┌─ SOURCE DATA

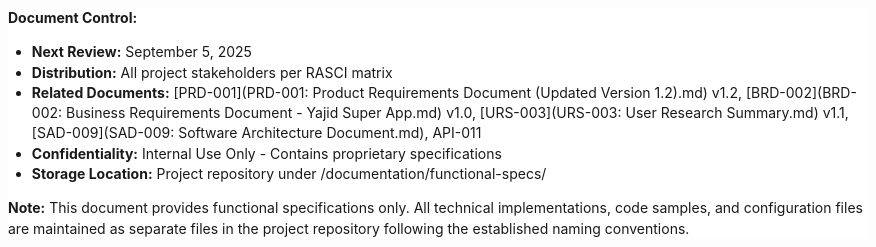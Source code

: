 **Document Control:**
- **Next Review:** September 5, 2025
- **Distribution:** All project stakeholders per RASCI matrix
- **Related Documents:** [PRD-001](PRD-001: Product Requirements Document (Updated Version 1.2).md) v1.2, [BRD-002](BRD-002: Business Requirements Document - Yajid Super App.md) v1.0, [URS-003](URS-003: User Research Summary.md) v1.1, [SAD-009](SAD-009: Software Architecture Document.md), API-011
- **Confidentiality:** Internal Use Only - Contains proprietary specifications
- **Storage Location:** Project repository under /documentation/functional-specs/

**Note:** This document provides functional specifications only. All technical implementations, code samples, and configuration files are maintained as separate files in the project repository following the established naming conventions.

└─

WHAT YOU ARE ASKED TO DO:
Give the lines exactly, from the first line of the entries to the line with "- **Storage Location:**", both ends included. Skip the pictures.

RESULT OF THE TASK:
Source code

: **Document Control:**
- **Next Review:** September 5, 2025
- **Distribution:** All project stakeholders per RASCI matrix
- **Related Documents:** [PRD-001](PRD-001: Product Requirements Document (Updated Version 1.2).md) v1.2, [BRD-002](BRD-002: Business Requirements Document - Yajid Super App.md) v1.0, [URS-003](URS-003: User Research Summary.md) v1.1, [SAD-009](SAD-009: Software Architecture Document.md), API-011
- **Confidentiality:** Internal Use Only - Contains proprietary specifications
- **Storage Location:** Project repository under /documentation/functional-specs/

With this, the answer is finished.